Tapped out (87/365/2023)

by The Philosophical Fish

I took this week off work to catch up on marking, to try to find some quiet time, to get back into some sort of more regular exercise routine, to get caught up on some things around the house, to defamiliarize myself with some of my camera lenses and try to find a better creative eye….to try to find some spark.

It’s not working.

My neighbour stopped by this morning, just as I was getting ready to go out the door to take Gizmo for a checkup to see how his meds have been working, and to see what the vet had to say about his new ‘wobbliness’.

I ended up torn because I asked how things were going, knowing that there is something going on with his significant other. It’s worse than I had heard. It’s very bad and he teared up and turned away after a few stilted updates, before he said “I can’t” and walked back down my driveway and disappeared into his yard.

I wanted to go after him, but…Gizmo.

I thought I’d be back in a couple of hours, tops.

I didn’t take any food or water.

It was a difficult drive, because usually Kirk drives and I hold the little clear box we carry him in. But I was alone, I thought it would be easier to do this without having to have Kirk there, I thought I’d do it mid-week so that we’d have the weekend.

But it was a bit of a disaster.

As gently as I drove, Gizmo is so wobbly that he lost his weak footing on the towels and rolled over. And I couldn’t do anything for him because I was in moving traffic. So the poor little guy struggled, like a rolled turtle, to right himself.

It happened twice.

I felt like shit.

I took him in and said I’d wait in the truck, I was fine I said, I had marking to do and had my computer with me.

I thought it would be an hour.

It wasn’t.

It was four.

I am caught up on the marking, so I guess that’s one plus.

I had intended to go for a hike this afternoon, as part of that ‘trying to find a way to have some more regular exercise’ thing.

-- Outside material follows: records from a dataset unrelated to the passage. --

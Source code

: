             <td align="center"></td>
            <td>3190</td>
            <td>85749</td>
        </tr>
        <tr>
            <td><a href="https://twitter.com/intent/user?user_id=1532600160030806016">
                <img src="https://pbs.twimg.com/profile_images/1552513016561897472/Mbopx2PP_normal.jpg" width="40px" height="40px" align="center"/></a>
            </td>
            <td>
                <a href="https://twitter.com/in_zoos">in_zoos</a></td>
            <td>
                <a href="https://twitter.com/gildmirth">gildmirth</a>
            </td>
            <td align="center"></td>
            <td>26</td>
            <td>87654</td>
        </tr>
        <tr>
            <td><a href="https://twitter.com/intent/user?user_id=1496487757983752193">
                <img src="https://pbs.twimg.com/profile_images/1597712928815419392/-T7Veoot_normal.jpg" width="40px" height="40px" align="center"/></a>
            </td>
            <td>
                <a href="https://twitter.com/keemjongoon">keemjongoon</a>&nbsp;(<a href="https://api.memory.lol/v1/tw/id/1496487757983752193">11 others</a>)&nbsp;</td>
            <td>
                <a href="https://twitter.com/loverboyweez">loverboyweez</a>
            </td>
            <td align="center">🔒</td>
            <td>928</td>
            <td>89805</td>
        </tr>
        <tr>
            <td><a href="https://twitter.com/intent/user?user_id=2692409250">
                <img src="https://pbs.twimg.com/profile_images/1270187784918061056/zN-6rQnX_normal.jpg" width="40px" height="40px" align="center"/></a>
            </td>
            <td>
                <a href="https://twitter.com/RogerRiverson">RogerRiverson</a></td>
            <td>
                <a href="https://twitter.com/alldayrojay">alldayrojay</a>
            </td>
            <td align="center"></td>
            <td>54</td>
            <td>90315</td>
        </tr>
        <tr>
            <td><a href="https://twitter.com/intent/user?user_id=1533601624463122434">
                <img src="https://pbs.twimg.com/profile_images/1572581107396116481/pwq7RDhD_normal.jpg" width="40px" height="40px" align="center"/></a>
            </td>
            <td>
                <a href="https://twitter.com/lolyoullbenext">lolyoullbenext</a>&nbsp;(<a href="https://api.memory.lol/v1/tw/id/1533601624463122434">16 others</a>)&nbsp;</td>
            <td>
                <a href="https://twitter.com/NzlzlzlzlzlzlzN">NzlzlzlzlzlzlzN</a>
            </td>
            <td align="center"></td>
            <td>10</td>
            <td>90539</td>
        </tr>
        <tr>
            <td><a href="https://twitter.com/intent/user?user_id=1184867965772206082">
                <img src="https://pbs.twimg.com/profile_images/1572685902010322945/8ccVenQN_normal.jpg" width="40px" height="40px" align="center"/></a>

I picked Kirk up on the way home instead, and, because I was so hungry, dehydrated, and basically emotionally drained, gave up on any hope of a workout of any kind today, and poured a glass of wine instead.

Fail.

And I also feel like crap because my neighbour has gone back out to the Valley, where he is staying, where the love of his life is in the hospital. And I didn’t get home to go see if I could offer any support.

Another fail.

Gizmo is home again, and on more medications, and higher doses of some of the ones he was already on. Things aren’t really improving, but he still seems happy and contented most of the time, so we are still in that holding pattern oscillating between good days and difficult days.

I wish I’d taken more than a week off, but I didn’t feel like I could.

I’m feeling pretty tapped out, not very resilient at all.